- Born: 1952 Güzeloluk, Gümüşhane Province, Turkey
- Died: 7 September 1982 (aged 29–30) Diyarbakır, Diyarbakır Province, Turkey
- Cause of death: Hunger strike
- Other name: Laz Kemal
- Education: Ankara University
- Political party: Kurdistan Workers' Party
- Relatives: Ziya Pir (nephew)

= Kemal Pir =

Co-founder of Kurdistan Workers Party (1952–1982)

Kemal Pir (1952 in Güzeloluk, Gümüşhane Province – 7 September 1982 in Diyarbakır, Turkey), also known as Laz Kemal, was a Turkish Marxist–Leninist revolutionary and one of the ethnically Turkish founders of the Kurdistan Workers' Party.

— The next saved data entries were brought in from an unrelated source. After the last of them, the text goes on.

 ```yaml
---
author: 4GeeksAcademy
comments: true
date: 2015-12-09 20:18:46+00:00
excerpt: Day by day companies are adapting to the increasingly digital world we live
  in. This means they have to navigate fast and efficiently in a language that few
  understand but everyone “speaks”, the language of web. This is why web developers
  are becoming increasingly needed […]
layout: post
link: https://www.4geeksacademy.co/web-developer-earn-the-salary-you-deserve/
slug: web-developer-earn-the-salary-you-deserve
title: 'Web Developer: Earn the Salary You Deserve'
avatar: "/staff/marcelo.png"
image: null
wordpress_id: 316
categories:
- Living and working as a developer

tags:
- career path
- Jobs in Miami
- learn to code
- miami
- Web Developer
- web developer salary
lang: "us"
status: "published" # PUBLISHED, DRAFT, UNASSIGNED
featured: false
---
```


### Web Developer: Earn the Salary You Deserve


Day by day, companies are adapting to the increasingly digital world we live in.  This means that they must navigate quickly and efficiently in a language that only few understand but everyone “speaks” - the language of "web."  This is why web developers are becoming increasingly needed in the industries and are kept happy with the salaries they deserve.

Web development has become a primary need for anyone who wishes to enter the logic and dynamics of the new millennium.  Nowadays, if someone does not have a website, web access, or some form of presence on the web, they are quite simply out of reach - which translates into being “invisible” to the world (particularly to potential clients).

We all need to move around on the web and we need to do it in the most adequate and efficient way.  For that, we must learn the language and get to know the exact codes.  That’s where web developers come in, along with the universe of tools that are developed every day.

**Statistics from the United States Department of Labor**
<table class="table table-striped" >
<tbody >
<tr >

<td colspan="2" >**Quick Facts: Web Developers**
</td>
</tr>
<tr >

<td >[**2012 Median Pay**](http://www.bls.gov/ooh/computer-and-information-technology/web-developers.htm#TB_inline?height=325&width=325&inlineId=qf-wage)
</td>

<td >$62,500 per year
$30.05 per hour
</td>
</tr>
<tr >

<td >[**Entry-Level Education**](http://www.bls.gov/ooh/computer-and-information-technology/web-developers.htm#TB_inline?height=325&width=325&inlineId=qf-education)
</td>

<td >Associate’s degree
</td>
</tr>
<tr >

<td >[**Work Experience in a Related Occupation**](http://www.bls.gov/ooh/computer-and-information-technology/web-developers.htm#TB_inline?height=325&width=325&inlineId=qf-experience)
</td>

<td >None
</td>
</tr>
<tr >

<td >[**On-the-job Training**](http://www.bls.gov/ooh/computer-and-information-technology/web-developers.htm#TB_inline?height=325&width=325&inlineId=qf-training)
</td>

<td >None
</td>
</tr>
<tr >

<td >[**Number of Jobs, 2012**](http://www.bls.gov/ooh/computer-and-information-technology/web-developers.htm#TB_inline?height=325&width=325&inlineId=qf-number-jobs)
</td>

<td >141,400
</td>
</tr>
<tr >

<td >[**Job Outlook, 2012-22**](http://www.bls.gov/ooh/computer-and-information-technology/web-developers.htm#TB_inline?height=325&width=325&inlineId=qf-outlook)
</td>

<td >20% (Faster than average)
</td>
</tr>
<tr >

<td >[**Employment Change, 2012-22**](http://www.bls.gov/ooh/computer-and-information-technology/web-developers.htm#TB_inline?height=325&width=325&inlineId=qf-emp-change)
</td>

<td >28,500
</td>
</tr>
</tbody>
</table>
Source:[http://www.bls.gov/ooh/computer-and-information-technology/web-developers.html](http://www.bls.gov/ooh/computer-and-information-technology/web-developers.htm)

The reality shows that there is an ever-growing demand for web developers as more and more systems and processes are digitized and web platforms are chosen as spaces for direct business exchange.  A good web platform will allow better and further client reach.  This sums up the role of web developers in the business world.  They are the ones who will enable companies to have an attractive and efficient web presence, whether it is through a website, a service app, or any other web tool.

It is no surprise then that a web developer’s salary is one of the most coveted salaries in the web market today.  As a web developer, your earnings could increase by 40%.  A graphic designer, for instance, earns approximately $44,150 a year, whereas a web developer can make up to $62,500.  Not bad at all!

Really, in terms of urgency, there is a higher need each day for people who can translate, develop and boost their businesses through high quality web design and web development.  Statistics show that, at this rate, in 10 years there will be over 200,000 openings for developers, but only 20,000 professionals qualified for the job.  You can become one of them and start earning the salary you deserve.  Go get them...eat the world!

In the early 1970s he studied at Faculty of Literature of Hacettepe University. Influenced by the revolutionary movement led by Abdullah Öcalan, he left the university.

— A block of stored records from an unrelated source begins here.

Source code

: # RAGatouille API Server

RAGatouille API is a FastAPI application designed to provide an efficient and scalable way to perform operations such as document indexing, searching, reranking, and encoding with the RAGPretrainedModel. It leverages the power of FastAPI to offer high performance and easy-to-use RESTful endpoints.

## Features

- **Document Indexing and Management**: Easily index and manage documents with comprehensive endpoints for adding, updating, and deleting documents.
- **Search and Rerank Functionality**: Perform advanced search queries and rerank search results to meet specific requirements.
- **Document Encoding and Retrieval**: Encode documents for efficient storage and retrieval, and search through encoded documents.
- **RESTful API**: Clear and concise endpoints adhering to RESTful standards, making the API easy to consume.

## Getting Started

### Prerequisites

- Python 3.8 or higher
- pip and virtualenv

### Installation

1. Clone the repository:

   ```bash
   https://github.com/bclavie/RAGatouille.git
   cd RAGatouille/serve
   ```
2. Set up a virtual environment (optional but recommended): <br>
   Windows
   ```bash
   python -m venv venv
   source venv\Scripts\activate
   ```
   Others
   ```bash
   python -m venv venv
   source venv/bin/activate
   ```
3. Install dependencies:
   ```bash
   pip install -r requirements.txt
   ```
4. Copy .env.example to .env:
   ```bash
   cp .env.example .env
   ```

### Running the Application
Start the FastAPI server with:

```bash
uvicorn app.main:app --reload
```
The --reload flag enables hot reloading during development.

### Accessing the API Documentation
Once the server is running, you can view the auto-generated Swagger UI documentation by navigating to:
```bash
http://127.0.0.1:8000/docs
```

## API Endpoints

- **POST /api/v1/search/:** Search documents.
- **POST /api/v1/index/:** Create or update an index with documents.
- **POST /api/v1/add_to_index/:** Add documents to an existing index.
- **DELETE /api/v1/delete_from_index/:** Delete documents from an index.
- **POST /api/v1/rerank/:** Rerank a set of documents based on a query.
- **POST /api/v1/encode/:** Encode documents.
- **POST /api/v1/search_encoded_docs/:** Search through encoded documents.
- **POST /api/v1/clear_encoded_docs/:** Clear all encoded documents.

In 1972, living together with Haki Karer in the same house, they received Öcalan after he was released from Mamak prison. At the foundation meeting of the PKK in November 1978, he was elected a member of the central committee.

He was arrested in Batman in 1979 and imprisoned in the Diyarbakir Prison. During his trial he declared that the PKK would begin a peoples revolt when the time was right. While on hunger strike in prison, he was asked by the head of prison "Don't you love life, Kemal?" and famously answered: "We love life so much we are prepared to die for it." He died due to a hunger strike in 1982.